While this one scenario is still very preliminary, early design drafts were introduced to the Nashua Joint Special School Building Committee last week highlighting the type of renovations that would be needed at the three schools to make enrollment equal.

In order to equalize enrollment, the student population at Pennichuck Middle School would increase from 637 students to 800, the population at Fairgrounds Middle School would jump from 698 to 800 and the population at Elm Street Middle School would decrease from 1,097 to 800, according to Mark Lee of the Harriman architectural firm.

To make the change, architects must study how the schools are functioning now and how they would function with more or less students, depending on the building, he explained.
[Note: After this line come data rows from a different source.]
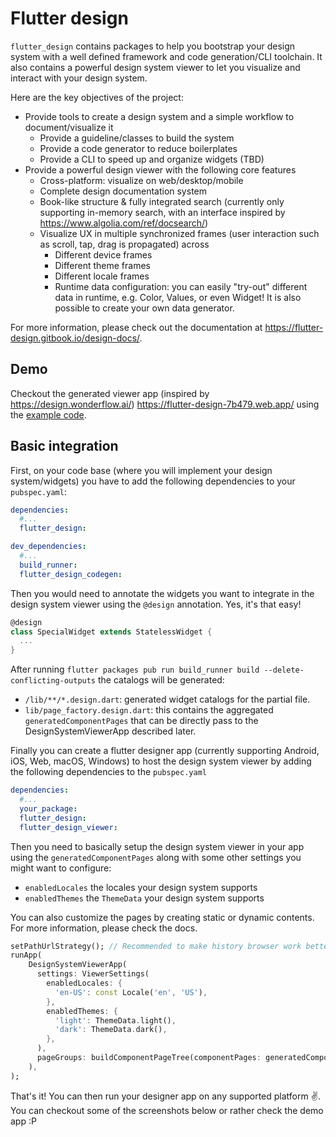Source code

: # Flutter design

`flutter_design` contains packages to help you bootstrap your design system with a well defined framework and code generation/CLI toolchain. It also contains a powerful design system viewer to let you visualize and interact with your design system.

Here are the key objectives of the project:
- Provide tools to create a design system and a simple workflow to document/visualize it
  - Provide a guideline/classes to build the system
  - Provide a code generator to reduce boilerplates
  - Provide a CLI to speed up and organize widgets (TBD)
- Provide a powerful design viewer with the following core features
  - Cross-platform: visualize on web/desktop/mobile
  - Complete design documentation system 
  - Book-like structure & fully integrated search (currently only supporting in-memory search, with an interface inspired by https://www.algolia.com/ref/docsearch/) 
  - Visualize UX in multiple synchronized frames (user interaction such as scroll, tap, drag is propagated) across
    - Different device frames
    - Different theme frames
    - Different locale frames
    - Runtime data configuration: you can easily "try-out" different data in runtime, e.g. Color, Values, or even Widget! It is also possible to create your own data generator.

For more information, please check out the documentation at https://flutter-design.gitbook.io/design-docs/.

## Demo

Checkout the generated viewer app (inspired by https://design.wonderflow.ai/) https://flutter-design-7b479.web.app/ using the [example code](https://github.com/ShiroYacha/flutter_design/tree/main/packages/flutter_design_viewer/example).



## Basic integration

First, on your code base (where you will implement your design system/widgets) you have to add the following dependencies to your `pubspec.yaml`: 

```yaml
dependencies:
  #...
  flutter_design:

dev_dependencies:
  #...
  build_runner:
  flutter_design_codegen:
```

Then you would need to annotate the widgets you want to integrate in the design system viewer using the `@design` annotation. Yes, it's that easy!  

```dart
@design
class SpecialWidget extends StatelessWidget {
  ...
}
```

After running `flutter packages pub run build_runner build --delete-conflicting-outputs` the catalogs will be generated:
- `/lib/**/*.design.dart`: generated widget catalogs for the partial file.
- `lib/page_factory.design.dart`: this contains the aggregated `generatedComponentPages` that can be directly pass to the DesignSystemViewerApp described later.

Finally you can create a flutter designer app (currently supporting Android, iOS, Web, macOS, Windows) to host the design system viewer by adding the following dependencies to the `pubspec.yaml`

```yaml
dependencies:
  #...
  your_package:
  flutter_design:
  flutter_design_viewer:
```

Then you need to basically setup the design system viewer in your app using the `generatedComponentPages` along with some other settings you might want to configure:
- `enabledLocales` the locales your design system supports
- `enabledThemes` the `ThemeData` your design system supports

You can also customize the pages by creating static or dynamic contents. For more information, please check the docs.

```dart
setPathUrlStrategy(); // Recommended to make history browser work better in web
runApp(
    DesignSystemViewerApp(
      settings: ViewerSettings(
        enabledLocales: {
          'en-US': const Locale('en', 'US'),
        },
        enabledThemes: {
          'light': ThemeData.light(),
          'dark': ThemeData.dark(),
        },
      ),
      pageGroups: buildComponentPageTree(componentPages: generatedComponentPages),
    ),
);
```

That's it! You can then run your designer app on any supported platform :v:. You can checkout some of the screenshots below or rather check the demo app :P 
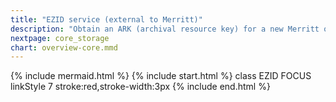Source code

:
```yaml
---
title: "EZID service (external to Merritt)"
description: "Obtain an ARK (archival resource key) for a new Merritt object from the EZID service"
nextpage: core_storage
chart: overview-core.mmd
---
```

{% include mermaid.html %}
{% include start.html %}
  class EZID FOCUS
  linkStyle 7 stroke:red,stroke-width:3px
{% include end.html %}
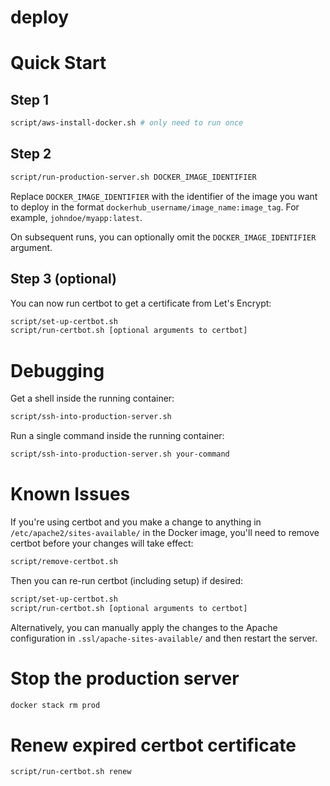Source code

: # deploy

# Quick Start

## Step 1

```bash
script/aws-install-docker.sh # only need to run once
```

## Step 2

```bash
script/run-production-server.sh DOCKER_IMAGE_IDENTIFIER
```
Replace `DOCKER_IMAGE_IDENTIFIER` with the identifier of the image you want to deploy in the format `dockerhub_username/image_name:image_tag`. For example, `johndoe/myapp:latest`.

On subsequent runs, you can optionally omit the `DOCKER_IMAGE_IDENTIFIER` argument.

## Step 3 (optional)

You can now run certbot to get a certificate from Let's Encrypt:

```bash
script/set-up-certbot.sh
script/run-certbot.sh [optional arguments to certbot]
```

# Debugging

Get a shell inside the running container:

```bash
script/ssh-into-production-server.sh
```

Run a single command inside the running container:

```bash
script/ssh-into-production-server.sh your-command
```

# Known Issues

If you're using certbot and you make a change to anything in `/etc/apache2/sites-available/` in the Docker image, you'll need to remove certbot before your changes will take effect:

```bash
script/remove-certbot.sh
```

Then you can re-run certbot (including setup) if desired:

```bash
script/set-up-certbot.sh
script/run-certbot.sh [optional arguments to certbot]
```

Alternatively, you can manually apply the changes to the Apache configuration in `.ssl/apache-sites-available/` and then restart the server.

# Stop the production server

```bash
docker stack rm prod
```

# Renew expired certbot certificate

```bash
script/run-certbot.sh renew
```
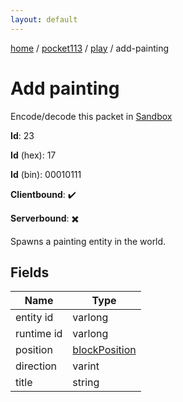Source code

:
 ```yaml
---
layout: default
---
```


[home](/)  /  [pocket113](/protocol/pocket113)  /  [play](/protocol/pocket113/play)  /  add-painting

# Add painting

Encode/decode this packet in [Sandbox](../../../sandbox/pocket113#play.add_painting)

**Id**: 23

**Id** (hex): 17

**Id** (bin): 00010111

**Clientbound**: ✔️

**Serverbound**: ✖️

Spawns a painting entity in the world.

## Fields

Name | Type
---|---
entity id | varlong
runtime id | varlong
position | [blockPosition](/protocol/pocket113/types/block-position)
direction | varint
title | string
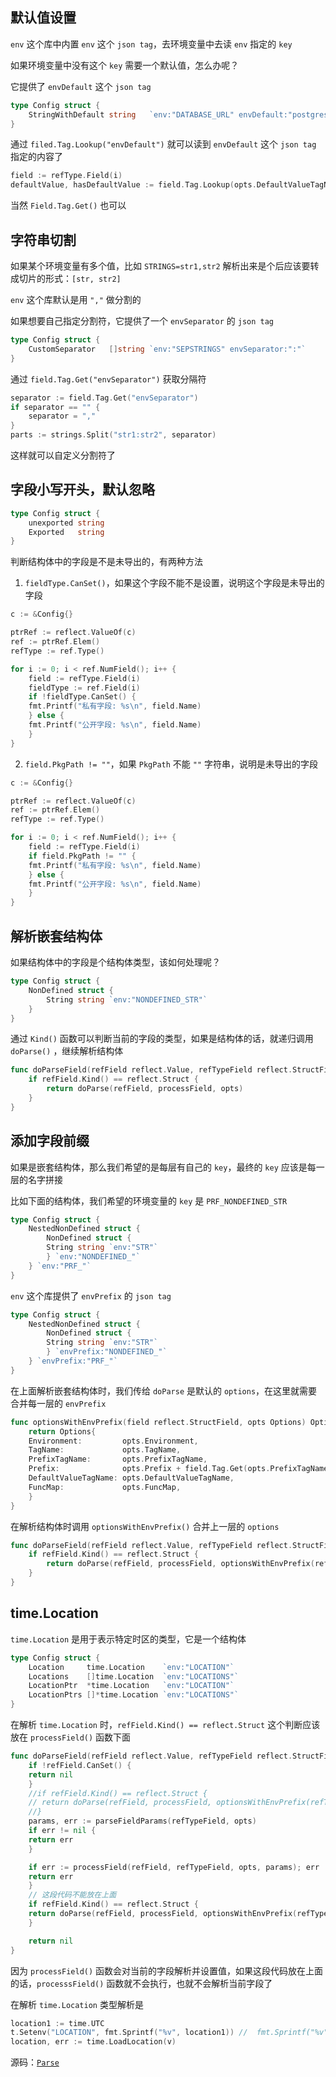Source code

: ## 默认值设置

`env` 这个库中内置 `env` 这个 `json tag`，去环境变量中去读 `env` 指定的 `key`

如果环境变量中没有这个 `key` 需要一个默认值，怎么办呢？

它提供了 `envDefault` 这个 `json tag`

```go
type Config struct {
    StringWithDefault string   `env:"DATABASE_URL" envDefault:"postgres://localhost:5432/db"`
}
```

通过 `filed.Tag.Lookup("envDefault")` 就可以读到 `envDefault` 这个 `json tag` 指定的内容了

```go
field := refType.Field(i)
defaultValue, hasDefaultValue := field.Tag.Lookup(opts.DefaultValueTagName)
```

当然 `Field.Tag.Get()` 也可以

## 字符串切割

如果某个环境变量有多个值，比如 `STRINGS=str1,str2` 解析出来是个后应该要转成切片的形式：`[str, str2]`

`env` 这个库默认是用 `","` 做分割的

如果想要自己指定分割符，它提供了一个 `envSeparator` 的 `json tag`

```go
type Config struct {
    CustomSeparator   []string `env:"SEPSTRINGS" envSeparator:":"`
}
```

通过 `field.Tag.Get("envSeparator")` 获取分隔符

```go
separator := field.Tag.Get("envSeparator")
if separator == "" {
    separator = ","
}
parts := strings.Split("str1:str2", separator)
```

这样就可以自定义分割符了

## 字段小写开头，默认忽略

```go
type Config struct {
    unexported string
    Exported   string
}
```

判断结构体中的字段是不是未导出的，有两种方法

1. `fieldType.CanSet()`，如果这个字段不能不是设置，说明这个字段是未导出的字段

```go
c := &Config{}

ptrRef := reflect.ValueOf(c)
ref := ptrRef.Elem()
refType := ref.Type()

for i := 0; i < ref.NumField(); i++ {
    field := refType.Field(i)
    fieldType := ref.Field(i)
    if !fieldType.CanSet() {
    fmt.Printf("私有字段: %s\n", field.Name)
    } else {
    fmt.Printf("公开字段: %s\n", field.Name)
    }
}
```

2. `field.PkgPath != ""`，如果 `PkgPath` 不能 `""` 字符串，说明是未导出的字段

```go
c := &Config{}

ptrRef := reflect.ValueOf(c)
ref := ptrRef.Elem()
refType := ref.Type()

for i := 0; i < ref.NumField(); i++ {
    field := refType.Field(i)
    if field.PkgPath != "" {
    fmt.Printf("私有字段: %s\n", field.Name)
    } else {
    fmt.Printf("公开字段: %s\n", field.Name)
    }
}
```

## 解析嵌套结构体

如果结构体中的字段是个结构体类型，该如何处理呢？

```go
type Config struct {
    NonDefined struct {
        String string `env:"NONDEFINED_STR"`
    }
}
```

通过 `Kind()` 函数可以判断当前的字段的类型，如果是结构体的话，就递归调用 `doParse()` ，继续解析结构体

```go
func doParseField(refField reflect.Value, refTypeField reflect.StructField, processField processFieldFn, opts Options) error {
    if refField.Kind() == reflect.Struct {
        return doParse(refField, processField, opts)
    }
}
```

## 添加字段前缀

如果是嵌套结构体，那么我们希望的是每层有自己的 `key`，最终的 `key` 应该是每一层的名字拼接

比如下面的结构体，我们希望的环境变量的 `key` 是 `PRF_NONDEFINED_STR`

```go
type Config struct {
    NestedNonDefined struct {
        NonDefined struct {
        String string `env:"STR"`
        } `env:"NONDEFINED_"`
    } `env:"PRF_"`
}
```

`env` 这个库提供了 `envPrefix` 的 `json tag`

```go
type Config struct {
    NestedNonDefined struct {
        NonDefined struct {
        String string `env:"STR"`
        } `envPrefix:"NONDEFINED_"`
    } `envPrefix:"PRF_"`
}
```

在上面解析嵌套结构体时，我们传给 `doParse` 是默认的 `options`，在这里就需要合并每一层的 `envPrefix`

```go
func optionsWithEnvPrefix(field reflect.StructField, opts Options) Options {
    return Options{
    Environment:         opts.Environment,
    TagName:             opts.TagName,
    PrefixTagName:       opts.PrefixTagName,
    Prefix:              opts.Prefix + field.Tag.Get(opts.PrefixTagName),
    DefaultValueTagName: opts.DefaultValueTagName,
    FuncMap:             opts.FuncMap,
    }
}
```

在解析结构体时调用 `optionsWithEnvPrefix()` 合并上一层的 `options`

```go
func doParseField(refField reflect.Value, refTypeField reflect.StructField, processField processFieldFn, opts Options) error {
    if refField.Kind() == reflect.Struct {
        return doParse(refField, processField, optionsWithEnvPrefix(refTypeField, opts))
    }
}
```

## time.Location

`time.Location` 是用于表示特定时区的类型，它是一个结构体

```go
type Config struct {
    Location     time.Location    `env:"LOCATION"`
    Locations    []time.Location  `env:"LOCATIONS"`
    LocationPtr  *time.Location   `env:"LOCATION"`
    LocationPtrs []*time.Location `env:"LOCATIONS"`
}
```

在解析 `time.Location` 时，`refField.Kind() == reflect.Struct` 这个判断应该放在 `processField()` 函数下面

```go
func doParseField(refField reflect.Value, refTypeField reflect.StructField, processField processFieldFn, opts Options) error {
    if !refField.CanSet() {
    return nil
    }
    //if refField.Kind() == reflect.Struct {
    // return doParse(refField, processField, optionsWithEnvPrefix(refTypeField, opts))
    //}
    params, err := parseFieldParams(refTypeField, opts)
    if err != nil {
    return err
    }

    if err := processField(refField, refTypeField, opts, params); err != nil {
    return err
    }
    // 这段代码不能放在上面
    if refField.Kind() == reflect.Struct {
    return doParse(refField, processField, optionsWithEnvPrefix(refTypeField, opts))
    }

    return nil
}
```

因为 `processField()` 函数会对当前的字段解析并设置值，如果这段代码放在上面的话，`processsField()` 函数就不会执行，也就不会解析当前字段了

在解析 `time.Location` 类型解析是

```go
location1 := time.UTC
t.Setenv("LOCATION", fmt.Sprintf("%v", location1)) //  fmt.Sprintf("%v", location1) => UTC
location, err := time.LoadLocation(v)
```

源码：[`Parse`](https://github.com/astak16/env/blob/96b714beaa49c12b58e42414cc94cf01de0a6455/env.go#L8)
“Those really are kind of these two parallel paths that are tangent to each other,” said Lee.

The most significant renovations would likely take place at Fairgrounds Middle School, where the addition of 10 new classrooms would be necessary to accommodate the influx of students, he said, adding the existing portable classrooms would be eliminated under this conceptual scenario.

Other renovations at all three of the middle schools would include the transition to team common areas, a career pathway area and space for English Language Learners.

At Pennichuck, in addition to the 10 new classrooms, the architects have floated the idea of adding new makerspace, a new library and media center and reworking space for a STEM room.

Fairgrounds Middle School will likely need a new, secure vestibule entrance, integrated STEM space, the possibility of SPED and art areas, as well as common space for middle school teams, explained the architects.

“It is very early — conceptual,” said Jamie Ouellette of Harriman. “ … These might be considered pie-in-the-sky type of ideas, but we are just putting stuff on paper so we can make progress here.”

School officials have not yet decided what to do with Elm Street Middle School, as the final report from the architects is expected to highlight different options for either building a new facility or renovation the existing one.

Preliminary cost estimates to upgrade Elm Street Middle School are hovering around $50 million or more.

“We are trying to get this done in a very cost-effective manner,” said Alderman Richard Dowd, chairman of the committee.

A final report from the architects will be submitted in August.

“We are making some progress and thinking of some ideas,” explained Ouellette.

If the Elm Street school remains, the portable classrooms could be eliminated and a tower of classrooms could be constructed onto the existing building, according Ouellette. This will not be necessary, however, if the enrollment is spread across the three schools and Elm Street only has to accommodate 800 students, he added.